4.Strafbaarheid; feiten vermeld op bijlage 1 bij de OLW

De uitvaardigende justitiële autoriteit wijst de strafbare feiten aan als zogenoemde lijstfeiten, die in Nederland in de lijst van bijlage 1 bij de OLW staan vermeld. De feiten vallen op deze lijst onder nummers 1 en 5, te weten:
1) deelneming aan een criminele organisatie;
5) illegale handel in verdovende middelen en psychotrope stoffen.
Uit het EAB volgt dat op deze feiten naar het recht van Polen een vrijheidsstraf met een maximum van ten minste drie jaren is gesteld.
Dit betekent dat een onderzoek naar de dubbele strafbaarheid van de feiten waarvoor de overlevering wordt verzocht, achterwege moet blijven.
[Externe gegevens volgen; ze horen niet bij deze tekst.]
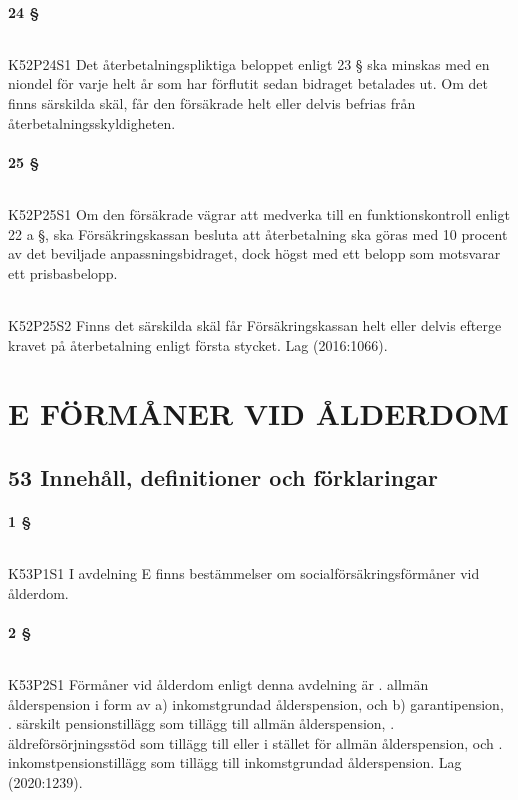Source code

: \documentclass[a4paper,notitlepage,openany,10pt]{book}
\begin{document}
\subsection*{24 §}
\paragraph*{}
{\tiny K52P24S1}
Det återbetalningspliktiga beloppet enligt 23 § ska minskas med en niondel för varje helt år som har förflutit sedan bidraget betalades ut. Om det finns särskilda skäl, får den försäkrade helt eller delvis befrias från återbetalningsskyldigheten.
\subsection*{25 §}
\paragraph*{}
{\tiny K52P25S1}
Om den försäkrade vägrar att medverka till en funktionskontroll enligt 22 a §, ska Försäkringskassan besluta att återbetalning ska göras med 10 procent av det beviljade anpassningsbidraget, dock högst med ett belopp som motsvarar ett prisbasbelopp.
\paragraph*{}
{\tiny K52P25S2}
Finns det särskilda skäl får Försäkringskassan helt eller delvis efterge kravet på återbetalning enligt första stycket.
Lag (2016:1066).
\part*{E FÖRMÅNER VID ÅLDERDOM}
\chapter*{53 Innehåll, definitioner och förklaringar}
\subsection*{1 §}
\paragraph*{}
{\tiny K53P1S1}
I avdelning E finns bestämmelser om socialförsäkringsförmåner vid ålderdom.
\subsection*{2 §}
\paragraph*{}
{\tiny K53P2S1}
Förmåner vid ålderdom enligt denna avdelning är
. allmän ålderspension i form av
a) inkomstgrundad ålderspension, och
b) garantipension,
. särskilt pensionstillägg som tillägg till allmän ålderspension,
. äldreförsörjningsstöd som tillägg till eller i stället för allmän ålderspension, och
. inkomstpensionstillägg som tillägg till inkomstgrundad ålderspension.
Lag (2020:1239).
\end{document}
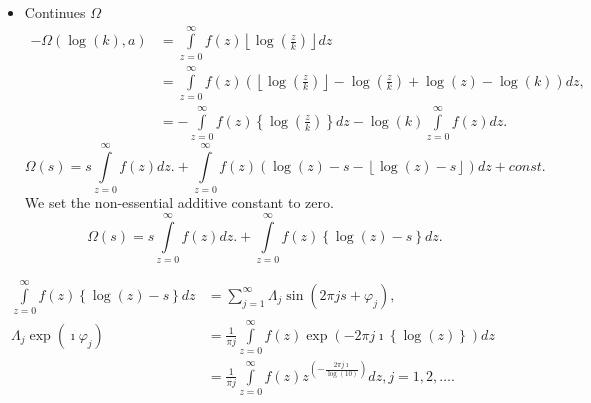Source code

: \documentclass[titlepage,fleqn]{article}%
\begin{document}
\begin{itemize}
\item Continues $\Omega$%
\begin{align*}
-\Omega(\log(k),a)  &  =%
{\displaystyle\int\limits_{z=0}^{\infty}}
f(z)\left\lfloor \log\left(  \frac{z}{k}\right)  \right\rfloor dz\\
&  =%
{\displaystyle\int\limits_{z=0}^{\infty}}
f(z)\left(  \left\lfloor \log\left(  \frac{z}{k}\right)  \right\rfloor
-\log\left(  \frac{z}{k}\right)  +\log\left(  z\right)  -\log\left(  k\right)
\right)  dz,\\
&  =-%
{\displaystyle\int\limits_{z=0}^{\infty}}
f(z)\left\{  \log\left(  \frac{z}{k}\right)  \right\}  dz-\log\left(
k\right)
{\displaystyle\int\limits_{z=0}^{\infty}}
f(z)dz.
\end{align*}%
\[
\Omega(s)=s%
{\displaystyle\int\limits_{z=0}^{\infty}}
f(z)dz.+%
{\displaystyle\int\limits_{z=0}^{\infty}}
f(z)\left(  \log\left(  z\right)  -s-\left\lfloor \log\left(  z\right)
-s\right\rfloor \right)  dz+const.
\]
We set the non-essential additive constant to zero.%
\[
\Omega(s)=s%
{\displaystyle\int\limits_{z=0}^{\infty}}
f(z)dz.+%
{\displaystyle\int\limits_{z=0}^{\infty}}
f(z)\left\{  \log\left(  z\right)  -s\right\}  dz.
\]

\end{itemize}

%

\begin{align*}%
{\displaystyle\int\limits_{z=0}^{\infty}}
f(z)\left\{  \log\left(  z\right)  -s\right\}  dz  &  =%
{\displaystyle\sum\limits_{j=1}^{\infty}}
\Lambda_{j}\sin(2\pi js+\varphi_{j}),\\
\Lambda_{j}\exp(\imath\varphi_{j})  &  =\frac{1}{\pi j}%
{\displaystyle\int\limits_{z=0}^{\infty}}
f(z)\exp(-2\pi j\imath\left\{  \log\left(  z\right)  \right\}  )dz\\
&  =\frac{1}{\pi j}%
{\displaystyle\int\limits_{z=0}^{\infty}}
f(z)z^{\left(  -\frac{2\pi j\imath}{\log\left(  10\right)  }\right)
}dz,j=1,2,\ldots.
\end{align*}
\end{document}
5.Artikel 11 OLW: artikel 47 van het Handvest van de grondrechten van de EU

De rechtbank heeft eerder vastgesteld dat, vanwege structurele of fundamentele gebreken in de Poolse rechtsorde, in Polen een algemeen reëel gevaar bestaat van schending van het grondrecht op een eerlijk proces voor een onafhankelijk en onpartijdig gerecht dat vooraf bij wet is ingesteld. [5]
Nu de opgeëiste persoon geen elementen heeft aangevoerd waaruit blijkt dat die structurele of fundamentele gebreken een concrete invloed hebben gehad op de behandeling van zijn strafzaak, is niet aangetoond dat sprake is van een individueel reëel gevaar van schending van het grondrecht op een eerlijk proces voor een onafhankelijk en onpartijdig gerecht dat vooraf bij wet is ingesteld. [6]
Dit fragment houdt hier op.